Over the years since, Dean has realized she has a calling to work with older people, and she decided to return and earn her master’s degree in social work shortly after the program began at LCU.
Dean said she knew she could earn more and provide for a family more by earning a graduate degree and one day open her own day center to care for older people.
“I love being at LCU,” she said. “My favorite part is the community and sense of family with the professors and classmates.”
Dean earned her MSW degree in December 2020 from LCU.
“The purpose of the College’s MSW program from its inception has been to apply the Heart of Christ to the Hurt of Humanity,” said President Rick Brewer. “Indeed, Allison Dean is emblematic of the graduates of our program ably led by academic scholars and Christ-centered servants.”
Louisiana Christian University’s Master of Social Work program is one of the newest degrees at the school, and despite the challenges brought by COVID-19 this year, it is growing and filling a unique need in the community.
“God is making it possible,” said Sheri Duffy on being able to get the master’s program started. Duffy is the MSW program director.
Vanessa Graves, field director of the Master of Social Work program, said she saw how beneficial the MSW program would be for the communities of CENLA. So, in 2017, the process to create the MSW program was started. It was a joint effort among Duffy, LCU administrators and The Rapides Foundation.
“The need for the MSW in the area was great,” Duffy said. Having the program at LCU had been a long-time dream of hers, having served first as director of the BSW program.
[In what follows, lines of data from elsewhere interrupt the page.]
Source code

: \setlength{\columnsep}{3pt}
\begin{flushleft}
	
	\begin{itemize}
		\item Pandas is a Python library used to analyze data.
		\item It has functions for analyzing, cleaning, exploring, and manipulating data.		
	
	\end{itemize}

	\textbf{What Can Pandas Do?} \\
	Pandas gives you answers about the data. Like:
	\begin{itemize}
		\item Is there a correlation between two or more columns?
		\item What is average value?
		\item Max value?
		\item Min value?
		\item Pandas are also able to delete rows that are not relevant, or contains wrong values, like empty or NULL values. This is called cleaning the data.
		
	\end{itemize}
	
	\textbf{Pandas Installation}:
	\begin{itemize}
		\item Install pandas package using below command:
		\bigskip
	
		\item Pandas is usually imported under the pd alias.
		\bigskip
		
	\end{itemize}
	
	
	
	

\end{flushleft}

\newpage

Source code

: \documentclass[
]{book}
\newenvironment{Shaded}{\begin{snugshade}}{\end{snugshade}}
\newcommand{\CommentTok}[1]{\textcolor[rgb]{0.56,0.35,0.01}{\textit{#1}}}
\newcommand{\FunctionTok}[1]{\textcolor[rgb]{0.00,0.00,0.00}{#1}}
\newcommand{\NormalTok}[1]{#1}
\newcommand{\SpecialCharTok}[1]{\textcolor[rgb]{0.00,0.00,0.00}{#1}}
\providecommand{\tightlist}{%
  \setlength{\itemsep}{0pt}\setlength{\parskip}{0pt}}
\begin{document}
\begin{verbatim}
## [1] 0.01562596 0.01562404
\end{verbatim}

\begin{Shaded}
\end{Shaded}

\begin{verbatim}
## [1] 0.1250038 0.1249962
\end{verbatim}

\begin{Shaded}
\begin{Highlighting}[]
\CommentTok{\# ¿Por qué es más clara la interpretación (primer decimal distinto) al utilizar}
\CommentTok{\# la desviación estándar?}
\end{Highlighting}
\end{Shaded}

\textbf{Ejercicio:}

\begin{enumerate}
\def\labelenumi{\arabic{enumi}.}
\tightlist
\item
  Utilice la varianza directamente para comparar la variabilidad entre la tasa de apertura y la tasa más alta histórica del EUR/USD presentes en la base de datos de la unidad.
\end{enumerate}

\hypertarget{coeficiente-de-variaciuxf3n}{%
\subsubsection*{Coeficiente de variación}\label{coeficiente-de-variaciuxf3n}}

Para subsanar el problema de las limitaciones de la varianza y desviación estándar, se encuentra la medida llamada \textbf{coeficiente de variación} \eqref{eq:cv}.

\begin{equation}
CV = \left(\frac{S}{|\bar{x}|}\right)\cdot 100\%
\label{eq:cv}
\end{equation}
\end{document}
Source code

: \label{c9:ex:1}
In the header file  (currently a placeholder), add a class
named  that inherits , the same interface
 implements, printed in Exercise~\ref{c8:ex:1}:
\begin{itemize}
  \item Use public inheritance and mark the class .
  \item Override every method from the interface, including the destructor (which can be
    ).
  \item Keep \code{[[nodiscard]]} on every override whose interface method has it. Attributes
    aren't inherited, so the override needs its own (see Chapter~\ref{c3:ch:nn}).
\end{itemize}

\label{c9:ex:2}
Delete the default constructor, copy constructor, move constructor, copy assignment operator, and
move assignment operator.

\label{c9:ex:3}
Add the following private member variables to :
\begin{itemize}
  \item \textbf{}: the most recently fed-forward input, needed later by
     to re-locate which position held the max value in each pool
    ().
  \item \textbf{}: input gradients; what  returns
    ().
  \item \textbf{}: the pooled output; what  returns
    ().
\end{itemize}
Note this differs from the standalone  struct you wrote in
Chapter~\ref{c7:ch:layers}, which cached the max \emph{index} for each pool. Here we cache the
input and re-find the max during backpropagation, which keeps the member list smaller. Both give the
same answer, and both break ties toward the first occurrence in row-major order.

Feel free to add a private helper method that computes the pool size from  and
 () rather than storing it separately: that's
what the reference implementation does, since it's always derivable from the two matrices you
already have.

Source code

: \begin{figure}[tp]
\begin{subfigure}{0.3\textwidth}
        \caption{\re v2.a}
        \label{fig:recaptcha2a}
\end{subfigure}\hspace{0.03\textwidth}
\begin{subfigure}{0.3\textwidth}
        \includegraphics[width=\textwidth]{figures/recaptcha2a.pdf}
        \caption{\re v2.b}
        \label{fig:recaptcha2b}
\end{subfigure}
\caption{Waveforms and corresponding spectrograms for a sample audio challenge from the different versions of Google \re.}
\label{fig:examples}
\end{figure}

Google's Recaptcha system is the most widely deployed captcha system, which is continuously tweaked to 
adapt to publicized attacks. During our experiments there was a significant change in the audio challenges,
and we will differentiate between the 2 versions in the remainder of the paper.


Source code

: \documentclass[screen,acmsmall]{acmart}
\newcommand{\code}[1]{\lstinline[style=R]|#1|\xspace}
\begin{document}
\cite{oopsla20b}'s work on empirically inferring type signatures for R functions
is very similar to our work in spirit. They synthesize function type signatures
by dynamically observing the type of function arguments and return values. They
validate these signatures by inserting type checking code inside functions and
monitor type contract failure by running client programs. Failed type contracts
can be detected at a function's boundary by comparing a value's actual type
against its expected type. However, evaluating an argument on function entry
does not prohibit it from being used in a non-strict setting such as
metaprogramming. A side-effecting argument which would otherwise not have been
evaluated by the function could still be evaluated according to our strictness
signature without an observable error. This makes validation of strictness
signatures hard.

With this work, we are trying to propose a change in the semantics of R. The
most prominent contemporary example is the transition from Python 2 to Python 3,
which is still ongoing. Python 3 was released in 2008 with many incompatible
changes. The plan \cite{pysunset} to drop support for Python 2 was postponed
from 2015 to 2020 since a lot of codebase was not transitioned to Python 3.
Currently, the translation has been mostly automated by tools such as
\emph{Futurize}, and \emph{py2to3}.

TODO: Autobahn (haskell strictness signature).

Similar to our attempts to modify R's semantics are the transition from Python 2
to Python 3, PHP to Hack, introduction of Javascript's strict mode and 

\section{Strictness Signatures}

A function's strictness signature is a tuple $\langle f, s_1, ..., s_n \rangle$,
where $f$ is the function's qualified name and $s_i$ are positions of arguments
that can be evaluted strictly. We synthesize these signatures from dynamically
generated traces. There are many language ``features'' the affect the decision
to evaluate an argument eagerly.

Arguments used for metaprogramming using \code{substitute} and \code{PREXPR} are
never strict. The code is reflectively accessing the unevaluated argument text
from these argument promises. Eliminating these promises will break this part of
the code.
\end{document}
The program has grown significantly and has already graduated two cohorts of students.
The Rapides Foundation recognized the significant need for master level social workers and gave LCU a grant to start the program.
Louisiana Christian University’s mission for the Master of Social Work program is to prepare students to function competently and effectively in a rapidly changing world through an academically challenging social work education within a Christian environment that offers integration of faith and learning. The MSW also includes a healthcare/behavioral health concentration.
Graves said this year has brought on even greater needs and challenges due to COVID-19, and students have learned to be quickly adaptable to new ways of treating and interacting with patients in varied settings.